I am currently developing the firmware for a medical device where a lot of difficult mathematical operations is involved. The target processor supports floating point operation in hardware, but only float32 (aka single).
To simulate the behavior and prove the correctness of my formulae and code, I have ported the relevant / mathematical part of the firmware to the GCC toolchain in Linux (gcc 6.3.0, libc6 2.24), double-checking that float32 is used everywhere and that no compiler switch is used which could reduce the precision or standards compatibility of mathematical operations; notably, there is none of -ffast-math or its friends.
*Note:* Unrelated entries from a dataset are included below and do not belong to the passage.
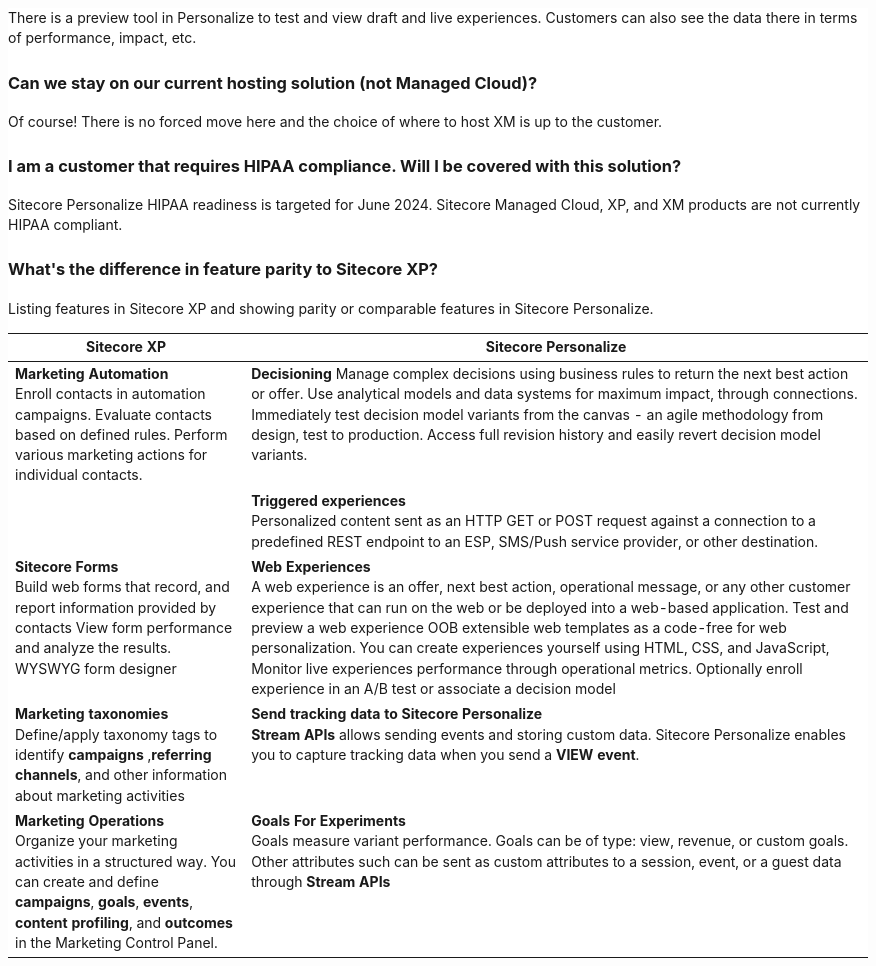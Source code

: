 There is a preview tool in Personalize to test and view draft and live experiences. Customers can also see the data there in terms of performance, impact, etc.

### Can we stay on our current hosting solution (not Managed Cloud)?

Of course! There is no forced move here and the choice of where to host XM is up to the customer.

### I am a customer that requires HIPAA compliance. Will I be covered with this solution?

Sitecore Personalize HIPAA readiness is targeted for June 2024. Sitecore Managed Cloud, XP, and XM products are not currently HIPAA compliant.

### What&#39;s the difference in feature parity to Sitecore XP?

Listing features in Sitecore XP and showing parity or comparable features in Sitecore Personalize.

| Sitecore XP                                                                                                                                                                                                                   | Sitecore Personalize                                                                                                                                                                                                                                                                                                                                                                                                                                                                                                         |
| ----------------------------------------------------------------------------------------------------------------------------------------------------------------------------------------------------------------------------- | ---------------------------------------------------------------------------------------------------------------------------------------------------------------------------------------------------------------------------------------------------------------------------------------------------------------------------------------------------------------------------------------------------------------------------------------------------------------------------------------------------------------------------- |
| **Marketing Automation**<br /> Enroll contacts in automation campaigns. Evaluate contacts based on defined rules. Perform various marketing actions for individual contacts.                                                  | **Decisioning** Manage complex decisions using business rules to return the next best action or offer. Use analytical models and data systems for maximum impact, through connections. Immediately test decision model variants from the canvas - an agile methodology from design, test to production. Access full revision history and easily revert decision model variants.                                                                                                                                              |
|                                                                                                                                                                                                                               | **Triggered experiences**<br /> Personalized content sent as an HTTP GET or POST request against a connection to a predefined REST endpoint to an ESP, SMS/Push service provider, or other destination.                                                                                                                                                                                                                                                                                                                      |
| **Sitecore Forms**<br /> Build web forms that record, and report information provided by contacts View form performance and analyze the results. WYSWYG form designer                                                         | **Web Experiences**<br /> A web experience is an offer, next best action, operational message, or any other customer experience that can run on the web or be deployed into a web-based application. Test and preview a web experience OOB extensible web templates as a code-free for web personalization. You can create experiences yourself using HTML, CSS, and JavaScript, Monitor live experiences performance through operational metrics. Optionally enroll experience in an A/B test or associate a decision model |
| **Marketing taxonomies**<br /> Define/apply taxonomy tags to identify **campaigns** ,**referring channels**, and other information about marketing activities                                                                 | **Send tracking data to Sitecore Personalize**<br /> **Stream APIs** allows sending events and storing custom data. Sitecore Personalize enables you to capture tracking data when you send a **VIEW event**.                                                                                                                                                                                                                                                                                                                |
| **Marketing Operations**<br />Organize your marketing activities in a structured way. You can create and define **campaigns**, **goals**, **events**, **content profiling**, and **outcomes** in the Marketing Control Panel. | **Goals For Experiments**<br /> Goals measure variant performance. Goals can be of type: view, revenue, or custom goals. Other attributes such can be sent as custom attributes to a session, event, or a guest data through **Stream APIs**                                                                                                                                                                                                                                                                                 |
Now, it has turned out that I am getting unexpected results for a small set of input parameters. I have tracked down the problem and have come to the conclusion that libm calculates a wrong result for arctan (to be precise: atan2) for a very small set of input parameters.
For example, if I have
#include <math.h>
#define C_RAD2DEG (57.29577951308f)
int main(void)
{
float f_Temp = C_RAD2DEG * atan2f(0.713114202f, 0.665558934f);
}
f_Temp is computed to be 46.9755516f, where the right result would be 46.975548972f.
Please note that I am generally aware about the issues with different floating point data types, rounding errors and the like.
However, my feeling is that the error shown above is too high by an order of magnitude even given the low precision of float32, and unfortunately, for the calculations which follow, that error is too much.
Furthermore, only a very small subset of possible input parameters to the atan2 function is affected by the problem.
Could anybody please shortly explain if this is a bug in libm or if it is just due to the imprecision of float32 and the great number of sequential operations needed to compute atan2?
The number you report as the observed result, 46.9755516f, corresponds to the float value 46.975551605224609375.
The number you report as the expected result, 46.975548972f, corresponds to the float value 46.97554779052734375.
These are adjacent float values, meaning they differ by 1 unit of least precision (ULP). (Their difference is 3.814697265625e-06, which is the value of the least significant bit in the float significand when the most significant bit has value 32, as it does for numbers around 47.) This is the smallest possible amount by which a float can change at that scale.
Generally, the math library routines are difficult to implement, and nobody has implemented all of them with correct rounding (rounding to the representable number that is nearest the exact mathematical value) and known bounded run time. A few ULP of error is not unusual in the trigonometric routines.
Even if the libc code you used provided a correctly rounded result, converting it from radians to degrees introduces two more rounding errors (converting 180/π to a representable value and multiplying by it). It is not reasonable to expect the final result to be the float that is nearest the ideal mathematical result; you should expect several ULP of error.